_What the task asks_:
Isolate every line in the records below with "directory" in it.

_Saved entries_:
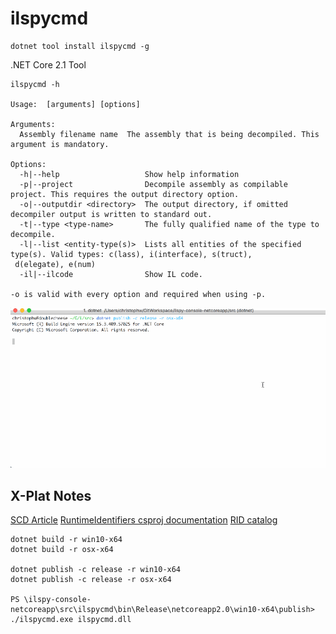 # ilspycmd

```
dotnet tool install ilspycmd -g
```

.NET Core 2.1 Tool 

```
ilspycmd -h

Usage:  [arguments] [options]

Arguments:
  Assembly filename name  The assembly that is being decompiled. This argument is mandatory.

Options:
  -h|--help                   Show help information
  -p|--project                Decompile assembly as compilable project. This requires the output directory option.
  -o|--outputdir <directory>  The output directory, if omitted decompiler output is written to standard out.
  -t|--type <type-name>       The fully qualified name of the type to decompile.
  -l|--list <entity-type(s)>  Lists all entities of the specified type(s). Valid types: c(lass), i(interface), s(truct),
 d(elegate), e(num)
  -il|--ilcode				  Show IL code.	

-o is valid with every option and required when using -p.
```

![dotnet-build-dance](Running.gif)


## X-Plat Notes

[SCD Article](https://www.hanselman.com/blog/SelfcontainedNETCoreApplications.aspx)
[RuntimeIdentifiers csproj documentation](https://docs.microsoft.com/en-us/dotnet/core/tools/csproj#additions)
[RID catalog](https://docs.microsoft.com/en-us/dotnet/core/rid-catalog)

```
dotnet build -r win10-x64
dotnet build -r osx-x64

dotnet publish -c release -r win10-x64
dotnet publish -c release -r osx-x64

PS \ilspy-console-netcoreapp\src\ilspycmd\bin\Release\netcoreapp2.0\win10-x64\publish> ./ilspycmd.exe ilspycmd.dll
```
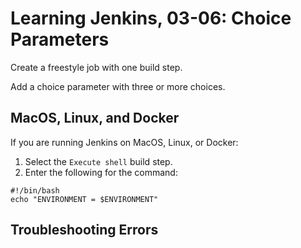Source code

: # Learning Jenkins, 03-06: Choice Parameters
Create a freestyle job with one build step.

Add a choice parameter with three or more choices.

## MacOS, Linux, and Docker
If you are running Jenkins on MacOS, Linux, or Docker:

1. Select the `Execute shell` build step.
2. Enter the following for the command:
```
#!/bin/bash
echo "ENVIRONMENT = $ENVIRONMENT"
```

## Troubleshooting Errors
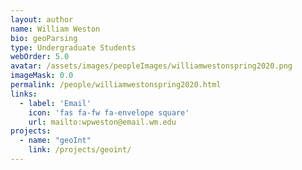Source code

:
 ```yaml
---
layout: author
name: William Weston
bio: geoParsing
type: Undergraduate Students
webOrder: 5.0
avatar: /assets/images/peopleImages/williamwestonspring2020.png
imageMask: 0.0
permalink: /people/williamwestonspring2020.html 
links:
  - label: 'Email'
    icon: 'fas fa-fw fa-envelope square'
    url: mailto:wpweston@email.wm.edu
projects:
  - name: "geoInt"
    link: /projects/geoint/
---
```

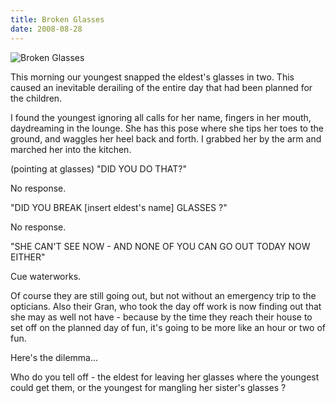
 ```yaml
---
title: Broken Glasses
date: 2008-08-28
---
```


![Broken Glasses](https://source.unsplash.com/9ZQzrLWV52M/1600x900)

This morning our youngest snapped the eldest's glasses in two. This caused an inevitable derailing of the entire day that had been planned for the children.

I found the youngest ignoring all calls for her name, fingers in her mouth, daydreaming in the lounge. She has this pose where she tips her toes to the ground, and waggles her heel back and forth. I grabbed her by the arm and marched her into the kitchen.

(pointing at glasses) "DID YOU DO THAT?"

No response.

"DID YOU BREAK [insert eldest's name] GLASSES ?"

No response.

"SHE CAN'T SEE NOW - AND NONE OF YOU CAN GO OUT TODAY NOW EITHER"

Cue waterworks.

Of course they are still going out, but not without an emergency trip to the opticians. Also their Gran, who took the day off work is now finding out that she may as well not have - because by the time they reach their house to set off on the planned day of fun, it's going to be more like an hour or two of fun.

Here's the dilemma...

Who do you tell off - the eldest for leaving her glasses where the youngest could get them, or the youngest for mangling her sister's glasses ?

_Output of the exercise_:
  -p|--project                Decompile assembly as compilable project. This requires the output directory option.
  -o|--outputdir <directory>  The output directory, if omitted decompiler output is written to standard out.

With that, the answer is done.